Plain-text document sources
◇ ◇ ◇ ◇ ◇

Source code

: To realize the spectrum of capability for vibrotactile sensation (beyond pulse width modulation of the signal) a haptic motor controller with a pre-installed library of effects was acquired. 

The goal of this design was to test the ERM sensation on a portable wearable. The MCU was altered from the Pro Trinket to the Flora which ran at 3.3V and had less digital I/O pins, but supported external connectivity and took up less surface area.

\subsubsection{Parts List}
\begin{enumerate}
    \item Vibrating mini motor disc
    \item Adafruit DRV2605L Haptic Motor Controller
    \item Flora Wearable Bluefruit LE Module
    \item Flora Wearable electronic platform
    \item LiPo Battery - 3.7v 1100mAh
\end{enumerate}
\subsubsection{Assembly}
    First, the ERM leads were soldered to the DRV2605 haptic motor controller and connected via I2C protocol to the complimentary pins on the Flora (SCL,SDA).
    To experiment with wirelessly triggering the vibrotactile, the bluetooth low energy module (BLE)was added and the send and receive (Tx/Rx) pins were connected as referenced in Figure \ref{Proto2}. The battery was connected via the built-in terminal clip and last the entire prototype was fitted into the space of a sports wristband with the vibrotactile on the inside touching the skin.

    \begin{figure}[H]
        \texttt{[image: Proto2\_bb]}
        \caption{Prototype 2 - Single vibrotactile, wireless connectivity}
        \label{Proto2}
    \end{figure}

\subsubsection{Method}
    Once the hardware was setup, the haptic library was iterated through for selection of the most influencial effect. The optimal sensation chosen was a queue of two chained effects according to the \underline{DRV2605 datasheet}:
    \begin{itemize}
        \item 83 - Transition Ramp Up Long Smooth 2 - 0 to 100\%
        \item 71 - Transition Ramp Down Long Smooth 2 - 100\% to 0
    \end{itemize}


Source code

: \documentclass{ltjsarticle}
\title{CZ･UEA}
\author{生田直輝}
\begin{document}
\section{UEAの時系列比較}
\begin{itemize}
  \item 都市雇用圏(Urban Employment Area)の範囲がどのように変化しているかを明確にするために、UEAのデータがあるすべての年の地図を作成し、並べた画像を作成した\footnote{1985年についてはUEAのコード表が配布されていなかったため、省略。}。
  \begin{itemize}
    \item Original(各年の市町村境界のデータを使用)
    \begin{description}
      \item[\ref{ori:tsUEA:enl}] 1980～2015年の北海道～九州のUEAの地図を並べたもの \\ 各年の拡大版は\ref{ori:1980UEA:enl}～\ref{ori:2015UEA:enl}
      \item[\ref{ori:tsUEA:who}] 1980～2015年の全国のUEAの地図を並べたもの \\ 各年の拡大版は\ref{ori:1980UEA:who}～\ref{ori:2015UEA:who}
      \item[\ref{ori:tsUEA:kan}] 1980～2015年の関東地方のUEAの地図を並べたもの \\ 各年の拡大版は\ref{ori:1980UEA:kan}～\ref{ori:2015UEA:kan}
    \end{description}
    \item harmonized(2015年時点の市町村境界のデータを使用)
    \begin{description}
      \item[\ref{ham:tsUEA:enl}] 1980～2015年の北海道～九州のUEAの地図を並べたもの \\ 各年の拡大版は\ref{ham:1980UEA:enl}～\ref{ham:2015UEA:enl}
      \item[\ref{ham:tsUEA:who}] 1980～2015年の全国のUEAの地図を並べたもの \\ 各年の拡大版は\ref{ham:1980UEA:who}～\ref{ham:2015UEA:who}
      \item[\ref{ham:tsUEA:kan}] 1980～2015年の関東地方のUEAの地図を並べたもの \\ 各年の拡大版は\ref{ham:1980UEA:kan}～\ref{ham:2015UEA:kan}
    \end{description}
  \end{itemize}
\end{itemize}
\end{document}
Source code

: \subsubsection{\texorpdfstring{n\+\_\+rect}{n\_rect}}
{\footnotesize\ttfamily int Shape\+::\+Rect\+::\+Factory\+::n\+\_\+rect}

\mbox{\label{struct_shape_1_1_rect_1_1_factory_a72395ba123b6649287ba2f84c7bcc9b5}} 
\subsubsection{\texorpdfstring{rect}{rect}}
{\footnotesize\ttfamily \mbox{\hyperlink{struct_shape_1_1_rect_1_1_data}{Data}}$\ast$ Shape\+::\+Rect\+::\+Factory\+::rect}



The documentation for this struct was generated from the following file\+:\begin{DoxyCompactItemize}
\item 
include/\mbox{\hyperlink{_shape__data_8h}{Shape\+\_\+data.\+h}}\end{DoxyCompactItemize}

◇ ◇ ◇ ◇ ◇

• _Brief_
The answer must be an exact transcription of every record above.

• _Exercise solution_
Source code

: To realize the spectrum of capability for vibrotactile sensation (beyond pulse width modulation of the signal) a haptic motor controller with a pre-installed library of effects was acquired. 

The goal of this design was to test the ERM sensation on a portable wearable. The MCU was altered from the Pro Trinket to the Flora which ran at 3.3V and had less digital I/O pins, but supported external connectivity and took up less surface area.

\subsubsection{Parts List}
\begin{enumerate}
    \item Vibrating mini motor disc
    \item Adafruit DRV2605L Haptic Motor Controller
    \item Flora Wearable Bluefruit LE Module
    \item Flora Wearable electronic platform
    \item LiPo Battery - 3.7v 1100mAh
\end{enumerate}
\subsubsection{Assembly}
    First, the ERM leads were soldered to the DRV2605 haptic motor controller and connected via I2C protocol to the complimentary pins on the Flora (SCL,SDA).
    To experiment with wirelessly triggering the vibrotactile, the bluetooth low energy module (BLE)was added and the send and receive (Tx/Rx) pins were connected as referenced in Figure \ref{Proto2}. The battery was connected via the built-in terminal clip and last the entire prototype was fitted into the space of a sports wristband with the vibrotactile on the inside touching the skin.

    \begin{figure}[H]
        \texttt{[image: Proto2\_bb]}
        \caption{Prototype 2 - Single vibrotactile, wireless connectivity}
        \label{Proto2}
    \end{figure}

\subsubsection{Method}
    Once the hardware was setup, the haptic library was iterated through for selection of the most influencial effect. The optimal sensation chosen was a queue of two chained effects according to the \underline{DRV2605 datasheet}:
    \begin{itemize}
        \item 83 - Transition Ramp Up Long Smooth 2 - 0 to 100\%
        \item 71 - Transition Ramp Down Long Smooth 2 - 100\% to 0
    \end{itemize}


Source code

: \documentclass{ltjsarticle}
\title{CZ･UEA}
\author{生田直輝}
\begin{document}
\section{UEAの時系列比較}
\begin{itemize}
  \item 都市雇用圏(Urban Employment Area)の範囲がどのように変化しているかを明確にするために、UEAのデータがあるすべての年の地図を作成し、並べた画像を作成した\footnote{1985年についてはUEAのコード表が配布されていなかったため、省略。}。
  \begin{itemize}
    \item Original(各年の市町村境界のデータを使用)
    \begin{description}
      \item[\ref{ori:tsUEA:enl}] 1980～2015年の北海道～九州のUEAの地図を並べたもの \\ 各年の拡大版は\ref{ori:1980UEA:enl}～\ref{ori:2015UEA:enl}
      \item[\ref{ori:tsUEA:who}] 1980～2015年の全国のUEAの地図を並べたもの \\ 各年の拡大版は\ref{ori:1980UEA:who}～\ref{ori:2015UEA:who}
      \item[\ref{ori:tsUEA:kan}] 1980～2015年の関東地方のUEAの地図を並べたもの \\ 各年の拡大版は\ref{ori:1980UEA:kan}～\ref{ori:2015UEA:kan}
    \end{description}
    \item harmonized(2015年時点の市町村境界のデータを使用)
    \begin{description}
      \item[\ref{ham:tsUEA:enl}] 1980～2015年の北海道～九州のUEAの地図を並べたもの \\ 各年の拡大版は\ref{ham:1980UEA:enl}～\ref{ham:2015UEA:enl}
      \item[\ref{ham:tsUEA:who}] 1980～2015年の全国のUEAの地図を並べたもの \\ 各年の拡大版は\ref{ham:1980UEA:who}～\ref{ham:2015UEA:who}
      \item[\ref{ham:tsUEA:kan}] 1980～2015年の関東地方のUEAの地図を並べたもの \\ 各年の拡大版は\ref{ham:1980UEA:kan}～\ref{ham:2015UEA:kan}
    \end{description}
  \end{itemize}
\end{itemize}
\end{document}
Source code

: \subsubsection{\texorpdfstring{n\+\_\+rect}{n\_rect}}
{\footnotesize\ttfamily int Shape\+::\+Rect\+::\+Factory\+::n\+\_\+rect}

\mbox{\label{struct_shape_1_1_rect_1_1_factory_a72395ba123b6649287ba2f84c7bcc9b5}} 
\subsubsection{\texorpdfstring{rect}{rect}}
{\footnotesize\ttfamily \mbox{\hyperlink{struct_shape_1_1_rect_1_1_data}{Data}}$\ast$ Shape\+::\+Rect\+::\+Factory\+::rect}



The documentation for this struct was generated from the following file\+:\begin{DoxyCompactItemize}
\item 
include/\mbox{\hyperlink{_shape__data_8h}{Shape\+\_\+data.\+h}}\end{DoxyCompactItemize}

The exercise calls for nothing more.